Christian Science Monitor
'This is a moment to seize'
By Tony Blair
On Oct. 2, British Prime Minister Tony Blair delivered a major speech on the Sept. 11 terrorist attacks to the annual Labour Party conference. Here are some excerpts:
They don't want revenge. They want something better in memory of their loved ones. I believe their memorial can and should be greater than simply the punishment of the guilty. It is that out of the shadow of this evil should emerge lasting good: destruction of the machinery of terrorism wherever it is found; hope amongst all nations of a new beginning where we seek to resolve differences in a calm and ordered way; greater understanding between nations and between faiths; and above all, justice and prosperity for the poor and dispossessed, so that people everywhere can see the chance of a better future through the hard work and creative power of the free citizen, not the violence and savagery of the fanatic….
Our way of life is a great deal stronger and will last a great deal longer than the actions of fanatics, small in number and now facing a unified world against them. People should have confidence. This is a battle with only one outcome: our victory, not theirs….
Be in no doubt: Bin Laden and his people organized this atrocity. The Taliban aid and abet him. He will not desist from further acts of terror. They will not stop helping him. Whatever the dangers of the action we take, the dangers of inaction are far, far greater….
Don't overreact, some say. We aren't. We haven't lashed out. No missiles on the first night just for effect. Don't kill innocent people. We are not the ones who waged war on the innocent. We seek the guilty….
There is no compromise possible with such people, no meeting of minds, no point of understanding with such terror. Just a choice: Defeat it or be defeated by it. And defeat it we must. Any action taken will be against the terrorist network of bin Laden. As for the Taliban, they can surrender the terrorists or face the consequences; and again, in any action, the aim will be to eliminate their military hardware, cut off their finances, disrupt their supplies, target their troops, not civilians. We will put a trap around the regime. I say to the Taliban: Surrender the terrorists, or surrender power. It's your choice….
To the Afghan people we make this commitment.

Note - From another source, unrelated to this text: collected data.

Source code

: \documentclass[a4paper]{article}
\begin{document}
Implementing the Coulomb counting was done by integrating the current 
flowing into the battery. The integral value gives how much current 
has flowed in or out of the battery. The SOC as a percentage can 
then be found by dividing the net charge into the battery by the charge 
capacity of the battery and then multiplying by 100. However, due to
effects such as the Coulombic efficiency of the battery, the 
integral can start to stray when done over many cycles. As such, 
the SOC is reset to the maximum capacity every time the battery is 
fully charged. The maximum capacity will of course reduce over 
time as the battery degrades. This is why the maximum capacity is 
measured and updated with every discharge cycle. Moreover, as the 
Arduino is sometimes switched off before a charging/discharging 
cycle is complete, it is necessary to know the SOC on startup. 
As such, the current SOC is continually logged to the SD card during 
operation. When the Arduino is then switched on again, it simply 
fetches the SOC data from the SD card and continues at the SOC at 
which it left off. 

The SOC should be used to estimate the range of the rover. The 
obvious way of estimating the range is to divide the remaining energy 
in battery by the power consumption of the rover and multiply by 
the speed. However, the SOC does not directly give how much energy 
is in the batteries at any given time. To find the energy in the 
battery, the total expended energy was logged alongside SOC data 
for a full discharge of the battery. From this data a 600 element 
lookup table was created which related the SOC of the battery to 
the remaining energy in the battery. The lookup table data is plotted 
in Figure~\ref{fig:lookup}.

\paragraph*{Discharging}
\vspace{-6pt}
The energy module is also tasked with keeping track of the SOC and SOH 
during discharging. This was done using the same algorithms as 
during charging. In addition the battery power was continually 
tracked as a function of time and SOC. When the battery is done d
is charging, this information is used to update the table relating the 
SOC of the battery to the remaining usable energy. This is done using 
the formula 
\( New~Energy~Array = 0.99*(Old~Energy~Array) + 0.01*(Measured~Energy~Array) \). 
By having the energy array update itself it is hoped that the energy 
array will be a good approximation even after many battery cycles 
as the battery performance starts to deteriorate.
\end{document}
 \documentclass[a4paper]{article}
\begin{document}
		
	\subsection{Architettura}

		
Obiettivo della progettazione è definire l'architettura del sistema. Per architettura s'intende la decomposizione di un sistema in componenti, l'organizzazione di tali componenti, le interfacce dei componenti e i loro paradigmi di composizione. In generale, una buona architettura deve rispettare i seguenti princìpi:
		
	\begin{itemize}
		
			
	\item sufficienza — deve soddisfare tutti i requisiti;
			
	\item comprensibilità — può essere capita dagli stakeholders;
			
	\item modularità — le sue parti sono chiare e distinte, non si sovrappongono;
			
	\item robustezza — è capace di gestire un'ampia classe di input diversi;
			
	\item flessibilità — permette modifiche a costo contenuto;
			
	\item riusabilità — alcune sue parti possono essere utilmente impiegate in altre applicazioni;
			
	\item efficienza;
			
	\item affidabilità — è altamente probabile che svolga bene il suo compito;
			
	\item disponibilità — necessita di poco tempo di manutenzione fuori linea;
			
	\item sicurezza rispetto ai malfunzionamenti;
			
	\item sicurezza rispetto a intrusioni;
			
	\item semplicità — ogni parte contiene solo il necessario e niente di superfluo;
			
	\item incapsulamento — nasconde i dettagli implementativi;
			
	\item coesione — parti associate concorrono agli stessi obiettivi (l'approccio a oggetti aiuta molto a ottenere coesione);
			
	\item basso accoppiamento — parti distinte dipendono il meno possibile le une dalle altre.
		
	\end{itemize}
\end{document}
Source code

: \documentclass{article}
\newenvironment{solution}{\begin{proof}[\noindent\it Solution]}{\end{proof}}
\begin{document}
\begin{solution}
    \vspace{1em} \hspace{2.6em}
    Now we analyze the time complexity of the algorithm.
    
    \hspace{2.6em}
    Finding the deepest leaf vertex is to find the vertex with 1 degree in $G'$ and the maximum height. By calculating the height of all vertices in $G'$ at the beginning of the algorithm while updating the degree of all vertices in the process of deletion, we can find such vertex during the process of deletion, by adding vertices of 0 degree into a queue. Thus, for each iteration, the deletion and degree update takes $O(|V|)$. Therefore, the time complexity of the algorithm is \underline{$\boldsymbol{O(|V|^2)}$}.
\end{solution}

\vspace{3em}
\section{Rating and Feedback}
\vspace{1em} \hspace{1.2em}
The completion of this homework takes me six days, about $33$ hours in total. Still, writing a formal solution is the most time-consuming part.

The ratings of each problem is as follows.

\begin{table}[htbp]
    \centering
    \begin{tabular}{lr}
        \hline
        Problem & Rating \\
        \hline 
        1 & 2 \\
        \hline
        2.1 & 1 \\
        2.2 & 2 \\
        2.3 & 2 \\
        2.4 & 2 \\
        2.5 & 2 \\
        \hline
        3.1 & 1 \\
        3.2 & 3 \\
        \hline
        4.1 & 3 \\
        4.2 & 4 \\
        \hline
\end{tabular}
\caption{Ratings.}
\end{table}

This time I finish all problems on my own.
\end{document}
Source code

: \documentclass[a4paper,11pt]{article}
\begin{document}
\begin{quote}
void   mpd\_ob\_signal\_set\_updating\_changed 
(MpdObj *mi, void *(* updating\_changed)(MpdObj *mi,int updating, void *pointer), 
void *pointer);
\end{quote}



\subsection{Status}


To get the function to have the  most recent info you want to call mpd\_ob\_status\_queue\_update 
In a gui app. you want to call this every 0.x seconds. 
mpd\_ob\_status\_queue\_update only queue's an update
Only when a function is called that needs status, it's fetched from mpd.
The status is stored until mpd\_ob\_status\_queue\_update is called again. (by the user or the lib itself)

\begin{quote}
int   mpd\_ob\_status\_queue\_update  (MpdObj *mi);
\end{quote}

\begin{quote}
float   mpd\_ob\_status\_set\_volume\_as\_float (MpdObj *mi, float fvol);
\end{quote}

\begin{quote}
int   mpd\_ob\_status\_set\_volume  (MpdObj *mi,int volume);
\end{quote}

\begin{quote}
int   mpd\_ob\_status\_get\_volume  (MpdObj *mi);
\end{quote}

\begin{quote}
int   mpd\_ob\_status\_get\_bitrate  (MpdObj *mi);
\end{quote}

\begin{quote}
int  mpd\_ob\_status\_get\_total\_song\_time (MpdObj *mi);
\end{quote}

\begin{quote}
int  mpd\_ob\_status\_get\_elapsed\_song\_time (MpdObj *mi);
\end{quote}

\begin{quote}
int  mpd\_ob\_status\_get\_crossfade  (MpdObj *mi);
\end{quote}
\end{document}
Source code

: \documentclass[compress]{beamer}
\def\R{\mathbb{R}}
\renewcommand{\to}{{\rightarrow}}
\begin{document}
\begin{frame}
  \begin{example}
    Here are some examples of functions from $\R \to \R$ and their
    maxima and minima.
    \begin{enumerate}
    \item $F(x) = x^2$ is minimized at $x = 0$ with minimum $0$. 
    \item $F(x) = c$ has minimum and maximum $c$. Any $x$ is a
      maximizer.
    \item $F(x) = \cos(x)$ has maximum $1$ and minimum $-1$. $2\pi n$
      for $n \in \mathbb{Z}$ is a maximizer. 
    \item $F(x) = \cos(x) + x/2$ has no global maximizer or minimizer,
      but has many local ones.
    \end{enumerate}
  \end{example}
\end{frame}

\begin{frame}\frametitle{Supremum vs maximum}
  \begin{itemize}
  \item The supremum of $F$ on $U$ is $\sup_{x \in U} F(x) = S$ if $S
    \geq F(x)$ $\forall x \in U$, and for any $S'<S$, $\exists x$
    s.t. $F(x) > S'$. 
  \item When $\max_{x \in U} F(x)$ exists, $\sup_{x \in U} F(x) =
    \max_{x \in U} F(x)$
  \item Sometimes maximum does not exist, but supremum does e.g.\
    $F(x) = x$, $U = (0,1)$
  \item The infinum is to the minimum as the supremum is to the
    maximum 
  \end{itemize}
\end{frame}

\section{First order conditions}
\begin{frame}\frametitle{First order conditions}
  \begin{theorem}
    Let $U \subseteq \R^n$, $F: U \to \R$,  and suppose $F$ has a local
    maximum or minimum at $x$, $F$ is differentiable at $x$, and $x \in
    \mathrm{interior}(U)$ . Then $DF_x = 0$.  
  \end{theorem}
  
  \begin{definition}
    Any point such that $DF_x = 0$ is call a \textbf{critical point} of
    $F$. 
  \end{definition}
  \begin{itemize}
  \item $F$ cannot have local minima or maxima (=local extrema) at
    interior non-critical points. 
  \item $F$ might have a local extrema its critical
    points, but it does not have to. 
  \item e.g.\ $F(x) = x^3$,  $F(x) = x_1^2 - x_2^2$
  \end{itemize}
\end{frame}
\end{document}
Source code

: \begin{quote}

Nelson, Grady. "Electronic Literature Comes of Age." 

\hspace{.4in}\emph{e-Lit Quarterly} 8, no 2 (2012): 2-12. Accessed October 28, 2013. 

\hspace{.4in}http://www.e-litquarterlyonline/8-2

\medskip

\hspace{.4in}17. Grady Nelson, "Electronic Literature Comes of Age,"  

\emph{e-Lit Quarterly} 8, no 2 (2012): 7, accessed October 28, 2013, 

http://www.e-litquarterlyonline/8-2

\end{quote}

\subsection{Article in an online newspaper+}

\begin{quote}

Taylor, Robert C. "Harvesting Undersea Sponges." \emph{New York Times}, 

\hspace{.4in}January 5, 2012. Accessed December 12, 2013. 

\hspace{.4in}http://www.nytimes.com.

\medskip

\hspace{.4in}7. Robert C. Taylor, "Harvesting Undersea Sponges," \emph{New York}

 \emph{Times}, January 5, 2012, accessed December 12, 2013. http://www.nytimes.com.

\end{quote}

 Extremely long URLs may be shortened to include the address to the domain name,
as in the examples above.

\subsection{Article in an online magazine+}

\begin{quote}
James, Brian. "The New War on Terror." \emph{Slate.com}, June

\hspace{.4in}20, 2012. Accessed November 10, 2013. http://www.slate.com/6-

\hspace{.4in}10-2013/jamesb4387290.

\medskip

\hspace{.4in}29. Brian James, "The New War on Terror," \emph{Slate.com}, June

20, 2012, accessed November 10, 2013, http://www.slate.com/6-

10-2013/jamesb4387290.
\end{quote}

The conflict will not be the end. We will not walk away, as the outside world has done so many times before.
If the Taliban regime changes, we will work with you to make sure its successor is one that is broad-based, that unites all ethnic groups, and that offers some way out of the miserable poverty that is your present existence.
And, more than ever now, with every bit as much thought and planning, we will assemble a humanitarian coalition alongside the military coalition so that inside and outside Afghanistan, the refugees, 4-1/2 million on the move even before 11 September, are given shelter, food, and help during the winter months. The world community must show as much its capacity for compassion as for force….
Justice has no favorites; not amongst nations, peoples, or faiths. When we act to bring to account those that committed the atrocity of 11 September, we do so not out of bloodlust. We do so because it is just. We do not act against Islam. The true followers of Islam are our brothers and sisters in this struggle. Bin Laden is no more obedient to the proper teaching of the Koran than those crusaders of the 12th century who pillaged and murdered, represented the teaching of the Gospel. It is time the West confronted its ignorance of Islam. Jews, Muslims, and Christians are all children of Abraham….
The starving, the wretched, the dispossessed, the ignorant, those living in want and squalor from the deserts of Northern Africa, to the slums of Gaza, to the mountain ranges of Afghanistan: They, too, are our cause. This is a moment to seize. The kaleidoscope has been shaken. The pieces are in flux. Soon they will settle again. Before they do, let us reorder this world around us.